_REQUIRED ACTION_: Beginning with the first line, retype exactly the records below up to and including the line with "<td>Android App</td>"; pictures do not belong in the copy.

[Stored entries]
____

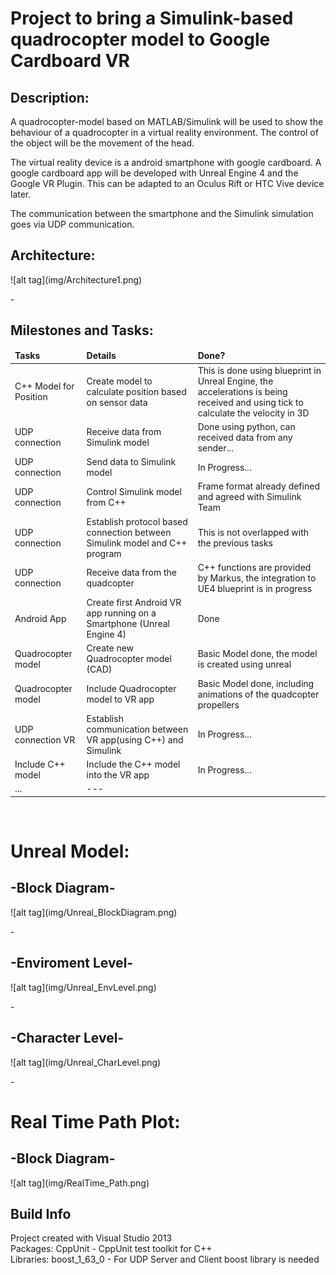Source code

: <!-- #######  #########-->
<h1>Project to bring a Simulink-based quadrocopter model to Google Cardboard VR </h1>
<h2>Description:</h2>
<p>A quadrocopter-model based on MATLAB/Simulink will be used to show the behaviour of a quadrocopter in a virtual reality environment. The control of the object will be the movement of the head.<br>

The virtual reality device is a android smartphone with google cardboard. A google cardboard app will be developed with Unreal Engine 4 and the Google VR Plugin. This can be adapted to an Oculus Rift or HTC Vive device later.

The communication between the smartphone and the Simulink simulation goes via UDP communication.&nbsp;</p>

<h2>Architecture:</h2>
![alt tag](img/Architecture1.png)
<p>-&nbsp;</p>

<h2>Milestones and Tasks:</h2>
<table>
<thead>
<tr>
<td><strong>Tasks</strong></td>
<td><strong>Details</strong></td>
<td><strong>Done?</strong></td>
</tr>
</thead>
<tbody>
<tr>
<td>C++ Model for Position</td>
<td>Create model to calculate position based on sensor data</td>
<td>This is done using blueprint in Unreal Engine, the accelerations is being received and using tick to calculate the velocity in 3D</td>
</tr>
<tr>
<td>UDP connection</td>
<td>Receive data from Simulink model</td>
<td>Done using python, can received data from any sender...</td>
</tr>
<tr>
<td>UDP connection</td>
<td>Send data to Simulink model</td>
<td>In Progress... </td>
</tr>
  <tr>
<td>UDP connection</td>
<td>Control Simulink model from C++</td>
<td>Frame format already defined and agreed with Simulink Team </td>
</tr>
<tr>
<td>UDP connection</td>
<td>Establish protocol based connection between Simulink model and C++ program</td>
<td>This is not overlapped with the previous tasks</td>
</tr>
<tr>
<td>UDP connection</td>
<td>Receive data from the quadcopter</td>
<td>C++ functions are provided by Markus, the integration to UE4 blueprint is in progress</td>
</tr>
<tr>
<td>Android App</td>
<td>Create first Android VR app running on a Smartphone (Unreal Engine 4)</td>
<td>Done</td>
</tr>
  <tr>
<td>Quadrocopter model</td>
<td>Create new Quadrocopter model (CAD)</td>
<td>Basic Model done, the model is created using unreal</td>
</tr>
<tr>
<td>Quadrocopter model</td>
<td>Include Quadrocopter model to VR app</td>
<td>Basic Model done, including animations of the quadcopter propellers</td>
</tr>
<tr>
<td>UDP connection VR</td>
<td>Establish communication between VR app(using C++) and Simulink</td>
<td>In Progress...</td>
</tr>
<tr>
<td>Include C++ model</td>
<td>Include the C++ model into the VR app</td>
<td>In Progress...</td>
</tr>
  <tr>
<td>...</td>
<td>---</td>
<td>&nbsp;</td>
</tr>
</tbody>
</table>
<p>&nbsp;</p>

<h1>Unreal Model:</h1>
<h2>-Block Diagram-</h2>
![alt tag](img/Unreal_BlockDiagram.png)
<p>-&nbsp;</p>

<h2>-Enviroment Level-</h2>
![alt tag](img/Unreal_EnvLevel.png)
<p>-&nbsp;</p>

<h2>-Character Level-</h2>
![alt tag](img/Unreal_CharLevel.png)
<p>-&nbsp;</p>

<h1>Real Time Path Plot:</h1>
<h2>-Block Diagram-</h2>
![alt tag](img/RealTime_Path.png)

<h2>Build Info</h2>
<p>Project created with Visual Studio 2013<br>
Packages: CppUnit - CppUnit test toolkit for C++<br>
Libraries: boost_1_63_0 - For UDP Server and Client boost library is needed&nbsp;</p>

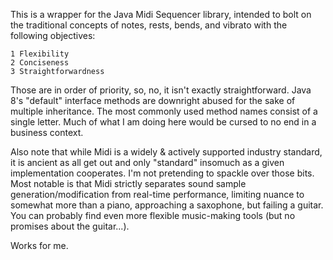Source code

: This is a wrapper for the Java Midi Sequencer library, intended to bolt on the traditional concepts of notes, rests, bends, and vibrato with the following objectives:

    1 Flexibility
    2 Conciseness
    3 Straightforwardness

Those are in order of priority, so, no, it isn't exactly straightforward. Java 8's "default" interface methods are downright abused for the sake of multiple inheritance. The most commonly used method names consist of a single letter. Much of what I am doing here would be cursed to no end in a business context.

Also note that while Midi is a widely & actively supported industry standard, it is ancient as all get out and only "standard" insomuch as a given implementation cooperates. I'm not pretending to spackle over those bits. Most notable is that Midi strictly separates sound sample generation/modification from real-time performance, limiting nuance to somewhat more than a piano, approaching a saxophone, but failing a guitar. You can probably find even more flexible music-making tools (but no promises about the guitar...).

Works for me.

____

_PROBLEM SOLUTION_:
Source code

: <!-- #######  #########-->
<h1>Project to bring a Simulink-based quadrocopter model to Google Cardboard VR </h1>
<h2>Description:</h2>
<p>A quadrocopter-model based on MATLAB/Simulink will be used to show the behaviour of a quadrocopter in a virtual reality environment. The control of the object will be the movement of the head.<br>

The virtual reality device is a android smartphone with google cardboard. A google cardboard app will be developed with Unreal Engine 4 and the Google VR Plugin. This can be adapted to an Oculus Rift or HTC Vive device later.

The communication between the smartphone and the Simulink simulation goes via UDP communication.&nbsp;</p>

<h2>Architecture:</h2>
![alt tag](img/Architecture1.png)
<p>-&nbsp;</p>

<h2>Milestones and Tasks:</h2>
<table>
<thead>
<tr>
<td><strong>Tasks</strong></td>
<td><strong>Details</strong></td>
<td><strong>Done?</strong></td>
</tr>
</thead>
<tbody>
<tr>
<td>C++ Model for Position</td>
<td>Create model to calculate position based on sensor data</td>
<td>This is done using blueprint in Unreal Engine, the accelerations is being received and using tick to calculate the velocity in 3D</td>
</tr>
<tr>
<td>UDP connection</td>
<td>Receive data from Simulink model</td>
<td>Done using python, can received data from any sender...</td>
</tr>
<tr>
<td>UDP connection</td>
<td>Send data to Simulink model</td>
<td>In Progress... </td>
</tr>
  <tr>
<td>UDP connection</td>
<td>Control Simulink model from C++</td>
<td>Frame format already defined and agreed with Simulink Team </td>
</tr>
<tr>
<td>UDP connection</td>
<td>Establish protocol based connection between Simulink model and C++ program</td>
<td>This is not overlapped with the previous tasks</td>
</tr>
<tr>
<td>UDP connection</td>
<td>Receive data from the quadcopter</td>
<td>C++ functions are provided by Markus, the integration to UE4 blueprint is in progress</td>
</tr>
<tr>
<td>Android App</td>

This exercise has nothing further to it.